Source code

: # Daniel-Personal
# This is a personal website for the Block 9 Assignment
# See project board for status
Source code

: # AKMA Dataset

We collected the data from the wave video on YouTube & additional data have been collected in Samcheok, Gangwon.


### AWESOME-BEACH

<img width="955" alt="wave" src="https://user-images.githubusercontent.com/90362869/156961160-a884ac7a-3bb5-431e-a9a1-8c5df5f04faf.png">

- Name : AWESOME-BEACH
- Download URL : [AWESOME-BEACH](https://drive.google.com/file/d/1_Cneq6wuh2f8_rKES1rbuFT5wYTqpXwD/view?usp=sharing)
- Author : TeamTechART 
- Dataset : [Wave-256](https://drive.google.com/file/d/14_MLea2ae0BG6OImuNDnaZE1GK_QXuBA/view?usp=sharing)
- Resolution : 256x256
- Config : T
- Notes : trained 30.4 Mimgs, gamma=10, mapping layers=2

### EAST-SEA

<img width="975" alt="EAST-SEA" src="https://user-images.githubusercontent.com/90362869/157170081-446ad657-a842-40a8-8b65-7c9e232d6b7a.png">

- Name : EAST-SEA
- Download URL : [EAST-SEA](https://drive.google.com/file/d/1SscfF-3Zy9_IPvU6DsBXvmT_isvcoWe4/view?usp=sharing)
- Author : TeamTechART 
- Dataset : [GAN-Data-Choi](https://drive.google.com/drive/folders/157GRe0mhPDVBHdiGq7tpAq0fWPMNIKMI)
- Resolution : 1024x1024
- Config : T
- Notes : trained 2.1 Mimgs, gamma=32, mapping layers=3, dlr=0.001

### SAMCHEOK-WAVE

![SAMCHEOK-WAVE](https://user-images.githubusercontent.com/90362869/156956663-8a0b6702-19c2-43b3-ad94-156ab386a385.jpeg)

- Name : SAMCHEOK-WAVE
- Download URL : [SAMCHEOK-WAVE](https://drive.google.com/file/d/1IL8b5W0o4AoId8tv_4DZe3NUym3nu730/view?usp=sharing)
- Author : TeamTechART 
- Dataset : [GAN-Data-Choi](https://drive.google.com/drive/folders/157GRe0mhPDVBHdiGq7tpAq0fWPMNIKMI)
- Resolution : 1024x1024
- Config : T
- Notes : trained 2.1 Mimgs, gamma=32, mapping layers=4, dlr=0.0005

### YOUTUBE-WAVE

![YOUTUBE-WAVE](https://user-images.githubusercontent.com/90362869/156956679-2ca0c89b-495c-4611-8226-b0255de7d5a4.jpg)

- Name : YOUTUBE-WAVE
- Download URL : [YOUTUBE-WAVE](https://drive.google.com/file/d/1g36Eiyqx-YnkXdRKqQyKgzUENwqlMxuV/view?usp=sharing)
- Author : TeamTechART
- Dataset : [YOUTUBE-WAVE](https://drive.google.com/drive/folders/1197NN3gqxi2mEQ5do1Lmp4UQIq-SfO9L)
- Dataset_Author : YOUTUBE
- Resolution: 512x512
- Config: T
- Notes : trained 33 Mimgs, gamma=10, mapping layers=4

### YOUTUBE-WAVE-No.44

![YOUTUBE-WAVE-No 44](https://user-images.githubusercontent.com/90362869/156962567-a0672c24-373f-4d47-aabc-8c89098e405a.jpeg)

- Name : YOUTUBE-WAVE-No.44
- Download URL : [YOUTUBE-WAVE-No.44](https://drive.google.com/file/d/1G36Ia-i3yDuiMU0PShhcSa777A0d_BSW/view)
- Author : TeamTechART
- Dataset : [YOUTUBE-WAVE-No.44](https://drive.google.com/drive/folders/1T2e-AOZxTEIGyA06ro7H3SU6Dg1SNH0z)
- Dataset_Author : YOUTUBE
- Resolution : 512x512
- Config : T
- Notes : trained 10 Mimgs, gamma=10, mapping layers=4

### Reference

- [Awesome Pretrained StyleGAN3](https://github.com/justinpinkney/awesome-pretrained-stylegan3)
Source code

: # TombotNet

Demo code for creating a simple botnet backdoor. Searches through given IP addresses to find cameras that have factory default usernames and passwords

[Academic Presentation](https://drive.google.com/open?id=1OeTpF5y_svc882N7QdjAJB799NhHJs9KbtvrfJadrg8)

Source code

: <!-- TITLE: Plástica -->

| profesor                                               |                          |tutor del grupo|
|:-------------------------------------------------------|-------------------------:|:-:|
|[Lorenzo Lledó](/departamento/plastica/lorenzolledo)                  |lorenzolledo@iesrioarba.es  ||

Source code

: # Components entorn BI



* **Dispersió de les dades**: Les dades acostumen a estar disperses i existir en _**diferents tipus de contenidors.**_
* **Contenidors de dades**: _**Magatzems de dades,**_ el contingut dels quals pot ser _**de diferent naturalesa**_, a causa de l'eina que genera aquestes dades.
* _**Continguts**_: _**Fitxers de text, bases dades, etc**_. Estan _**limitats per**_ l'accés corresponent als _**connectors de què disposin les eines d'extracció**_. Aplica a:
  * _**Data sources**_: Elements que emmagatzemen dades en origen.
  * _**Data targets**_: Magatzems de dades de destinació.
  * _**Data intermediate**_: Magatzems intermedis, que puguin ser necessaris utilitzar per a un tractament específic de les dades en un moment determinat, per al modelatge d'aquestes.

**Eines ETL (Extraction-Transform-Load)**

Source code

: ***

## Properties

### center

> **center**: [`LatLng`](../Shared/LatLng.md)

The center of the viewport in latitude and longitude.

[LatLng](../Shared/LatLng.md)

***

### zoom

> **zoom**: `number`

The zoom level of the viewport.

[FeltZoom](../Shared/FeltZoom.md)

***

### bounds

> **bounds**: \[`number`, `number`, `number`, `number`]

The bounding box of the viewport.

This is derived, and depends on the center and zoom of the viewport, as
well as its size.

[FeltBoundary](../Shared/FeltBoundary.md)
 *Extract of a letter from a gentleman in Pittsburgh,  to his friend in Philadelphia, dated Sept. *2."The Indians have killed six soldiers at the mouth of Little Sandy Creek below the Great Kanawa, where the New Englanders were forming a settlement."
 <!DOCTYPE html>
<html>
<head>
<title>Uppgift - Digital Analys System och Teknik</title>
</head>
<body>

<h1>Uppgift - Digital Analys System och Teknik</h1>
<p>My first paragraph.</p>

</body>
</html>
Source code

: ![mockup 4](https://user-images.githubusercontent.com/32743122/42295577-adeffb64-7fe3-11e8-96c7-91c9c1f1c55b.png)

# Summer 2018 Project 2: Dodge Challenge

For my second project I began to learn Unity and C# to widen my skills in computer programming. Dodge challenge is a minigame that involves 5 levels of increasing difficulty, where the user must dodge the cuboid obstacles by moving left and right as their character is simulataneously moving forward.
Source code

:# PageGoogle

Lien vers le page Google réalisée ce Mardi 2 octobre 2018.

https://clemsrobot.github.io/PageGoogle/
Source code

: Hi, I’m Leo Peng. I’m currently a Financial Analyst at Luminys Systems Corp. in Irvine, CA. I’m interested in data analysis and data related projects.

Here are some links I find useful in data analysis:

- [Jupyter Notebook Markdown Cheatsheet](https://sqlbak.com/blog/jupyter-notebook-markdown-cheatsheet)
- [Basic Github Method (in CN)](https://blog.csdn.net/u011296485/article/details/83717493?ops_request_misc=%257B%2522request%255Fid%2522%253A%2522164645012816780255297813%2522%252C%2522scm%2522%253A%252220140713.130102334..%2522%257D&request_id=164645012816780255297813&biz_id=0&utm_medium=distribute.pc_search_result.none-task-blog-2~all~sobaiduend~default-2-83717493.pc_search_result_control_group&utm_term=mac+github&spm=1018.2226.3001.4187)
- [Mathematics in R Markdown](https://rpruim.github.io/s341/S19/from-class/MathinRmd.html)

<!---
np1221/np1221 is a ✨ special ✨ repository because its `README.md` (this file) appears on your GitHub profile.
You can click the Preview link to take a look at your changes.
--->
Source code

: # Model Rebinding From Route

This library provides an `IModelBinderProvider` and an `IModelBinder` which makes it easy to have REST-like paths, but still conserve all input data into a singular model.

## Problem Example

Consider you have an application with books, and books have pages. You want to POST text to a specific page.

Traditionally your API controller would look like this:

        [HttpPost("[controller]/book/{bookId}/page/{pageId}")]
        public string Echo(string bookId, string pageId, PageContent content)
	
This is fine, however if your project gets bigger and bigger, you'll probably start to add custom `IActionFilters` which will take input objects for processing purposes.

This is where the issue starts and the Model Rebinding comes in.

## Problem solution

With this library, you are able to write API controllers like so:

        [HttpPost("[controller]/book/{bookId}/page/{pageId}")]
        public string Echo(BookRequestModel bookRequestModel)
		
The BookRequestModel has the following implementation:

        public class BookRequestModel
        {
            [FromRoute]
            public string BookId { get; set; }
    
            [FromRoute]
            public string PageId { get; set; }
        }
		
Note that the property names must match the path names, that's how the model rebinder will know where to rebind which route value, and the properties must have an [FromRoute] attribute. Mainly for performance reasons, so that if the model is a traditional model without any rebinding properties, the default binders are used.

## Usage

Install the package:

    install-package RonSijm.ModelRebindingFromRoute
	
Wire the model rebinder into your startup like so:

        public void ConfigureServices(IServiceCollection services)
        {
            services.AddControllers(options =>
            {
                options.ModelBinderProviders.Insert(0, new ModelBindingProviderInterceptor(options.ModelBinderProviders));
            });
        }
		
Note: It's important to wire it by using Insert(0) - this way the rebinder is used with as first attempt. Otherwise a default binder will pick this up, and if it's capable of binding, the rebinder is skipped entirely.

- - - - - - -

■ **Directions for this task**: Which lines above include the word "folders"? Pick them out and copy them.

■ **Solution**:
- Dataset : [GAN-Data-Choi](https://drive.google.com/drive/folders/157GRe0mhPDVBHdiGq7tpAq0fWPMNIKMI)
- Dataset : [GAN-Data-Choi](https://drive.google.com/drive/folders/157GRe0mhPDVBHdiGq7tpAq0fWPMNIKMI)
- Dataset : [YOUTUBE-WAVE](https://drive.google.com/drive/folders/1197NN3gqxi2mEQ5do1Lmp4UQIq-SfO9L)
- Dataset : [YOUTUBE-WAVE-No.44](https://drive.google.com/drive/folders/1T2e-AOZxTEIGyA06ro7H3SU6Dg1SNH0z)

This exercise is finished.